Another goal of the work was to look for evidence of exposure to an environmental neurotoxin, Beta Methylamino-L-Alanine (BMAA), which is found in green and blue algae blooms. BMAA has been associated with ALS since the 1950s, but few studies have attempted to detect it in human ALS patients. The researchers did not detect BMAA in the blood of either healthy or ALS patients.
The work appears in the Journal of Proteome Research, and was supported in part by the ALS Biomarker Consortium; ALS Association; ALS Finding a Cure; the Packard Association for ALS, and the Chancellor’s Innovation Fund at NC State University. David Muddiman, Jacob and Betty Belin Distinguished Professor of Chemistry at NC State, is co-author.

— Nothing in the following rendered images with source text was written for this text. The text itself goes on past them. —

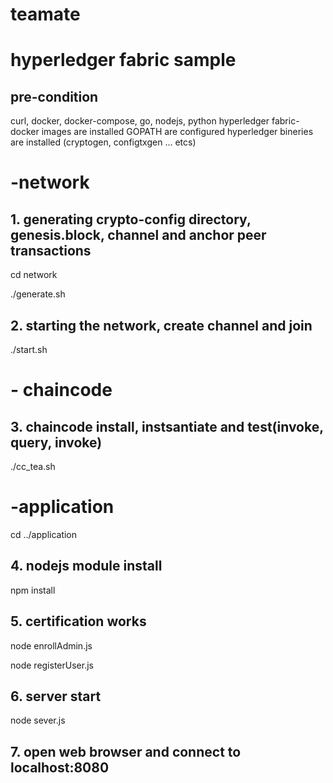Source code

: # teamate

# hyperledger fabric sample 

## pre-condition
curl, docker, docker-compose, go, nodejs, python 
hyperledger fabric-docker images are installed
GOPATH are configured
hyperledger bineries are installed (cryptogen, configtxgen ... etcs)

# -network
## 1. generating crypto-config directory, genesis.block, channel and anchor peer transactions
cd network

./generate.sh

## 2. starting the network, create channel and join 
./start.sh

# - chaincode
## 3. chaincode install, instsantiate and test(invoke, query, invoke)
./cc_tea.sh

# -application
cd ../application

## 4. nodejs module install
npm install

## 5. certification works
node enrollAdmin.js

node registerUser.js

## 6. server start
node sever.js

## 7. open web browser and connect to localhost:8080


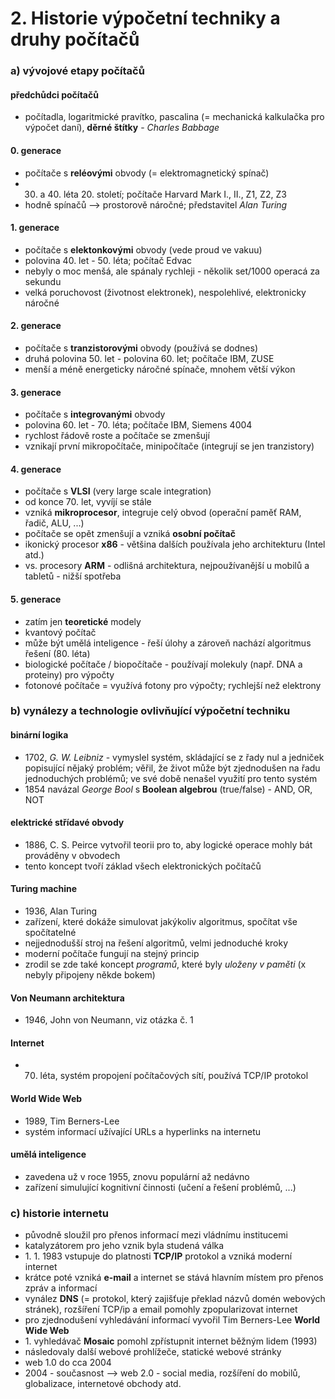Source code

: # 2. Historie výpočetní techniky a druhy počítačů

### a) vývojové etapy počítačů

#### předchůdci počítačů 
- počítadla, logaritmické pravítko, pascalina (= mechanická kalkulačka pro výpočet daní), **děrné štítky** - *Charles Babbage*

#### 0. generace 
- počítače s **reléovými** obvody (= elektromagnetický spínač)
- 30. a 40. léta 20. století; počítače Harvard Mark I., II., Z1, Z2, Z3
- hodně spínačů --> prostorově náročné; představitel *Alan Turing*

#### 1. generace 
- počítače s **elektonkovými** obvody (vede proud ve vakuu)
- polovina 40. let - 50. léta; počítač Edvac
- nebyly o moc menšá, ale spánaly rychleji - několik set/1000 operacá za sekundu
- velká poruchovost (životnost elektronek), nespolehlivé, elektronicky náročné

#### 2. generace 
- počítače s **tranzistorovými** obvody (používá se dodnes)
- druhá polovina 50. let - polovina 60. let; počítače IBM, ZUSE
- menší a méně energeticky náročné spínače, mnohem větší výkon

#### 3. generace 
- počítače s **integrovanými** obvody
- polovina 60. let - 70. léta; počítače IBM, Siemens 4004
- rychlost řádově roste a počítače se zmenšují
- vznikají první mikropočítače, minipočítače (integrují se jen tranzistory)

#### 4. generace 
- počítače s **VLSI** (very large scale integration)
- od konce 70. let, vyvíjí se stále
- vzniká **mikroprocesor**, integruje celý obvod (operační paměť RAM, řadič, ALU, ...)
- počítače se opět zmenšují a vzniká **osobní počítač**
- ikonický procesor **x86** - většina dalších používala jeho architekturu (Intel atd.)
- vs. procesory **ARM** - odlišná architektura, nejpoužívanější u mobilů a tabletů - nižší spotřeba

#### 5. generace
- zatím jen **teoretické** modely 
- kvantový počítač
- může být umělá inteligence - řeší úlohy a zároveň nachází algoritmus řešení (80. léta)
- biologické počítače / biopočítače - používají molekuly (např. DNA a proteiny) pro výpočty
- fotonové počítače = využívá fotony pro výpočty; rychlejší než elektrony

### b) vynálezy a technologie ovlivňující výpočetní techniku

####  binární logika
- 1702, *G. W. Leibniz* - vymyslel systém, skládající se z řady nul a jedniček popisující nějaký problém; věřil, že život může být zjednodušen na řadu jednoduchých problémů; ve své době nenašel využití pro tento systém
- 1854 navázal *George Bool* s **Boolean algebrou** (true/false) - AND, OR, NOT

#### elektrické střídavé obvody
- 1886, C. S. Peirce vytvořil teorii pro to, aby logické operace mohly bát prováděny v obvodech
- tento koncept tvoří základ všech elektronických počítačů

#### Turing machine
- 1936, Alan Turing
- zařízení, které dokáže simulovat jakýkoliv algoritmus, spočítat vše spočítatelné
- nejjednodušší stroj na řešení algoritmů, velmi jednoduché kroky
- moderní počítače fungují na stejný princip
- zrodil se zde také koncept *programů*, které byly *uloženy v paměti* (x nebyly připojeny někde bokem)

#### Von Neumann architektura
- 1946, John von Neumann, viz otázka č. 1

#### Internet
- 70. léta, systém propojení počítačových sítí, používá TCP/IP protokol

#### World Wide Web
- 1989, Tim Berners-Lee
- systém informací užívající URLs a hyperlinks na internetu

#### umělá inteligence
- zavedena už v roce 1955, znovu populární až nedávno
- zařízení simulující kognitivní činnosti (učení a řešení problémů, ...)

### c) historie internetu
- původně sloužil pro přenos informací mezi vládnímu institucemi
- katalyzátorem pro jeho vznik byla studená válka
- 1\. 1. 1983 vstupuje do platnosti **TCP/IP** protokol a vzniká moderní internet
- krátce poté vzniká **e-mail** a internet se stává hlavním místem pro přenos zpráv a informací
- vynález **DNS** (= protokol, který zajišťuje překlad názvů domén webových stránek), rozšíření TCP/ip a email pomohly zpopularizovat internet
- pro zjednodušení vyhledávání informací vyvořil Tim Berners-Lee **World Wide Web**
- 1\. vyhledávač **Mosaic** pomohl zpřístupnit internet běžným lidem (1993)
- následovaly další webové prohlížeče, statické webové stránky
- web 1.0 do cca 2004
- 2004 - současnost --> web 2.0 - social media, rozšíření do mobilů, globalizace, internetové obchody atd.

Note to editors: An abstract follows
“Metabolite Profiling Reveals Predictive Biomarkers and the Absence of β-Methyl Amino-L-Alanine in Plasma from Individuals Diagnosed with Amyotrophic Lateral Sclerosis”

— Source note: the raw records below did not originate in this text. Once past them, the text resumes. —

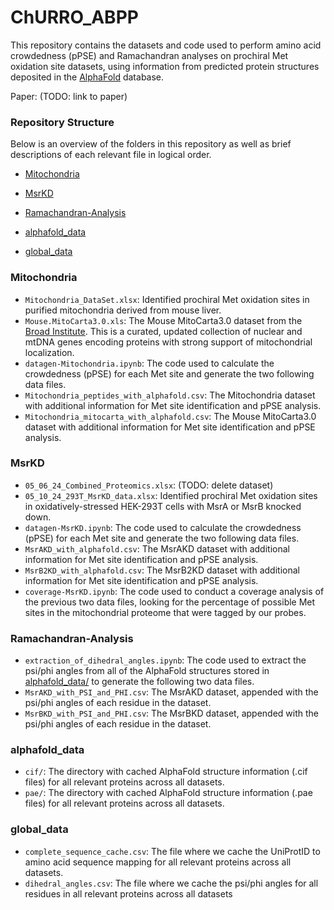 # ChURRO_ABPP

This repository contains the datasets and code used to perform amino acid crowdedness (pPSE) and Ramachandran analyses on prochiral Met oxidation site datasets, using information from predicted protein structures deposited in the [AlphaFold](https://alphafold.ebi.ac.uk/) database.

Paper: (TODO: link to paper)

### Repository Structure

Below is an overview of the folders in this repository as well as brief descriptions of each relevant file in logical order.

- [Mitochondria](#Mitochondria)

- [MsrKD](#MsrKD)

- [Ramachandran-Analysis](#Ramachandran-Analysis)

- [alphafold_data](#alphafold_data)

- [global_data](#global_data)

### Mitochondria

- `Mitochondria_DataSet.xlsx`: Identified prochiral Met oxidation sites in purified mitochondria derived from mouse liver.
- `Mouse.MitoCarta3.0.xls`: The Mouse MitoCarta3.0 dataset from the [Broad Institute](https://www.broadinstitute.org/mitocarta/mitocarta30-inventory-mammalian-mitochondrial-proteins-and-pathways). This is a curated, updated collection of nuclear and mtDNA genes encoding proteins with strong support of mitochondrial localization.
- `datagen-Mitochondria.ipynb`: The code used to calculate the crowdedness (pPSE) for each Met site and generate the two following data files.
- `Mitochondria_peptides_with_alphafold.csv`: The Mitochondria dataset with additional information for Met site identification and pPSE analysis.
- `Mitochondria_mitocarta_with_alphafold.csv`: The Mouse MitoCarta3.0 dataset with additional information for Met site identification and pPSE analysis.

### MsrKD

- `05_06_24_Combined_Proteomics.xlsx`: (TODO: delete dataset)
- `05_10_24_293T_MsrKD_data.xlsx`: Identified prochiral Met oxidation sites in oxidatively-stressed HEK-293T cells with MsrA or MsrB knocked down.
- `datagen-MsrKD.ipynb`: The code used to calculate the crowdedness (pPSE) for each Met site and generate the two following data files.
- `MsrAKD_with_alphafold.csv`: The MsrAKD dataset with additional information for Met site identification and pPSE analysis.
- `MsrB2KD_with_alphafold.csv`: The MsrB2KD dataset with additional information for Met site identification and pPSE analysis.
- `coverage-MsrKD.ipynb`: The code used to conduct a coverage analysis of the previous two data files, looking for the percentage of possible Met sites in the mitochondrial proteome that were tagged by our probes.

### Ramachandran-Analysis

- `extraction_of_dihedral_angles.ipynb`: The code used to extract the psi/phi angles from all of the AlphaFold structures stored in [alphafold_data/](/alphafold_data/) to generate the following two data files.
- `MsrAKD_with_PSI_and_PHI.csv`: The MsrAKD dataset, appended with the psi/phi angles of each residue in the dataset.
- `MsrBKD_with_PSI_and_PHI.csv`: The MsrBKD dataset, appended with the psi/phi angles of each residue in the dataset.

### alphafold_data

- `cif/`: The directory with cached AlphaFold structure information (.cif files) for all relevant proteins across all datasets.
- `pae/`: The directory with cached AlphaFold structure information (.pae files) for all relevant proteins across all datasets.

### global_data

- `complete_sequence_cache.csv`: The file where we cache the UniProtID to amino acid sequence mapping for all relevant proteins across all datasets.
- `dihedral_angles.csv`: The file where we cache the psi/phi angles for all residues in all relevant proteins across all datasets
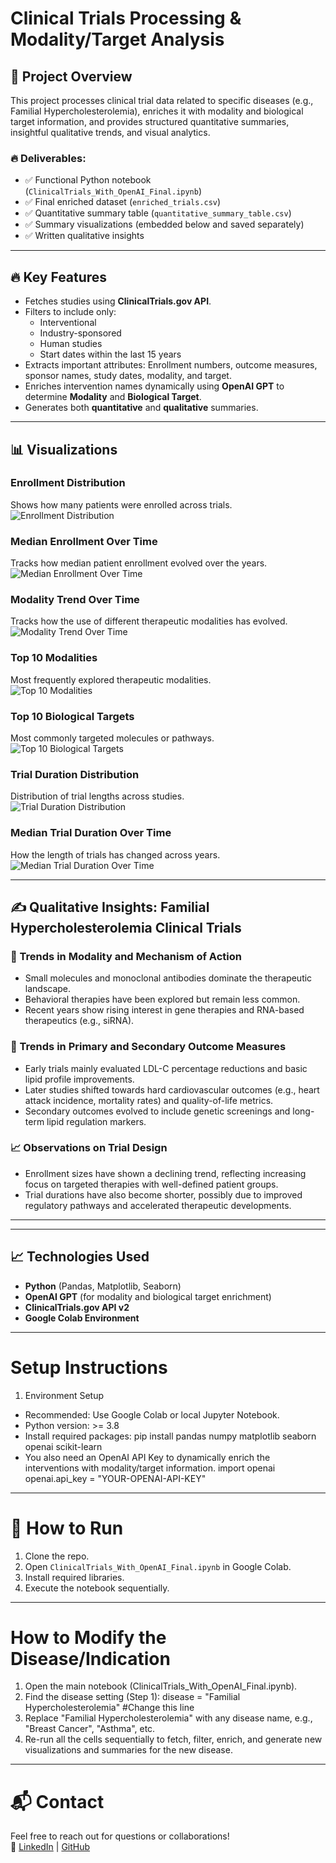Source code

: # Clinical Trials Processing & Modality/Target Analysis

## 📑 Project Overview
This project processes clinical trial data related to specific diseases (e.g., Familial Hypercholesterolemia), enriches it with modality and biological target information, and provides structured quantitative summaries, insightful qualitative trends, and visual analytics.

### 🔥 Deliverables:
- ✅ Functional Python notebook (`ClinicalTrials_With_OpenAI_Final.ipynb`)
- ✅ Final enriched dataset (`enriched_trials.csv`)
- ✅ Quantitative summary table (`quantitative_summary_table.csv`)
- ✅ Summary visualizations (embedded below and saved separately)
- ✅ Written qualitative insights

---

## 🔥 Key Features
- Fetches studies using **ClinicalTrials.gov API**.
- Filters to include only:
  - Interventional
  - Industry-sponsored
  - Human studies
  - Start dates within the last 15 years
- Extracts important attributes: Enrollment numbers, outcome measures, sponsor names, study dates, modality, and target.
- Enriches intervention names dynamically using **OpenAI GPT** to determine **Modality** and **Biological Target**.
- Generates both **quantitative** and **qualitative** summaries.

---

## 📊 Visualizations

### Enrollment Distribution
Shows how many patients were enrolled across trials.  
![Enrollment Distribution](images/enrollment_distribution.png)

### Median Enrollment Over Time
Tracks how median patient enrollment evolved over the years.  
![Median Enrollment Over Time](images/median_enrollment_over_time.png)

### Modality Trend Over Time
Tracks how the use of different therapeutic modalities has evolved.  
![Modality Trend Over Time](images/modality_trend_over_time.png)

### Top 10 Modalities
Most frequently explored therapeutic modalities.  
![Top 10 Modalities](images/top_10_modalities.png)

### Top 10 Biological Targets
Most commonly targeted molecules or pathways.  
![Top 10 Biological Targets](images/top_10_targets.png)

### Trial Duration Distribution
Distribution of trial lengths across studies.  
![Trial Duration Distribution](images/trial_duration_distribution.png)

### Median Trial Duration Over Time
How the length of trials has changed across years.  
![Median Trial Duration Over Time](images/trial_duration_trend_over_time.png)

---

## ✍️ Qualitative Insights: Familial Hypercholesterolemia Clinical Trials

### 🔬 Trends in Modality and Mechanism of Action
- Small molecules and monoclonal antibodies dominate the therapeutic landscape.
- Behavioral therapies have been explored but remain less common.
- Recent years show rising interest in gene therapies and RNA-based therapeutics (e.g., siRNA).

### 🎯 Trends in Primary and Secondary Outcome Measures
- Early trials mainly evaluated LDL-C percentage reductions and basic lipid profile improvements.
- Later studies shifted towards hard cardiovascular outcomes (e.g., heart attack incidence, mortality rates) and quality-of-life metrics.
- Secondary outcomes evolved to include genetic screenings and long-term lipid regulation markers.

### 📈 Observations on Trial Design
- Enrollment sizes have shown a declining trend, reflecting increasing focus on targeted therapies with well-defined patient groups.
- Trial durations have also become shorter, possibly due to improved regulatory pathways and accelerated therapeutic developments.

---

---

## 📈 Technologies Used
- **Python** (Pandas, Matplotlib, Seaborn)
- **OpenAI GPT** (for modality and biological target enrichment)
- **ClinicalTrials.gov API v2**
- **Google Colab Environment**

---

# Setup Instructions

1. Environment Setup

- Recommended: Use Google Colab or local Jupyter Notebook.
- Python version: >= 3.8
- Install required packages: pip install pandas numpy matplotlib seaborn openai scikit-learn
- You also need an OpenAI API Key to dynamically enrich the interventions with modality/target information.
    import openai
  openai.api_key = "YOUR-OPENAI-API-KEY"

---

# 🚀 How to Run
1. Clone the repo.
2. Open `ClinicalTrials_With_OpenAI_Final.ipynb` in Google Colab.
3. Install required libraries.
4. Execute the notebook sequentially.

---
# How to Modify the Disease/Indication
1. Open the main notebook (ClinicalTrials_With_OpenAI_Final.ipynb).
2. Find the disease setting (Step 1):
   disease = "Familial Hypercholesterolemia"   #Change this line
3. Replace "Familial Hypercholesterolemia" with any disease name, e.g., "Breast Cancer", "Asthma", etc.
4. Re-run all the cells sequentially to fetch, filter, enrich, and generate new visualizations and summaries for the new disease.
---

# 📬 Contact
Feel free to reach out for questions or collaborations!  
🔗 [LinkedIn](https://www.linkedin.com/in/janhavipatil5/) | [GitHub](https://github.com/janhavi502)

Published: Online in the Journal of Proteome Research
Authors: Michael Bereman, Kaylie Kirkwood, Allyson Mellinger, David Muddiman, North Carolina State University; Gilles Guillemin, Tharani Sabaretnam, Sarah Furlong, Dominic Rowe, Macquarie University, NSW, Australia
By employing chip-based capillary zone electrophoresis coupled to high resolution mass spectrometry, we profiled the plasma metabolome of 134 patients diagnosed with sporadic amyotrophic lateral sclerosis (81 males and 53 females) and 118 individuals deemed healthy (49 males and 69 females). The most significant markers (p﹤0.01) were creatine, which was 49% elevated, and creatinine and methylhistidine which were decreased by 20% and 24%, respectively, in ALS patients. The ratio of creatine versus creatinine increased 370% and 200% for male and female ALS patients, respectively. In addition, male ALS patients on average had 5-13% lower amounts of 7 essential amino acids while females did not significantly differ from healthy controls. We developed two models using the metabolite abundances: 1) A classification model for the separation of ALS and healthy samples; and 2) A classification model for the prediction of disease progression based on the ALS functional rating score. Utilizing a Monte Carlo cross-validation approach, a linear discriminant analysis model achieved a mean area under the receiver operating characteristic curve (AUC) of 0.85 (0.06) with a mean sensitivity of 80% (9%) and specificity of 78% (10%), for the separation of ALS and controls, respectively. A support vector machine classifier predicted progression categories with an AUC of 0.90 (0.06) with a mean sensitivity 73% (10%) and specificity 86% (5%). Lastly, using a previously reported assay with a stable isotope labeled (13C315N2) spike-in standard, we were unable to detect the exogenous neurotoxic metabolite, β-methylamino-L-alanine (BMAA), in the free or protein bound fraction of any of the 252 plasma samples.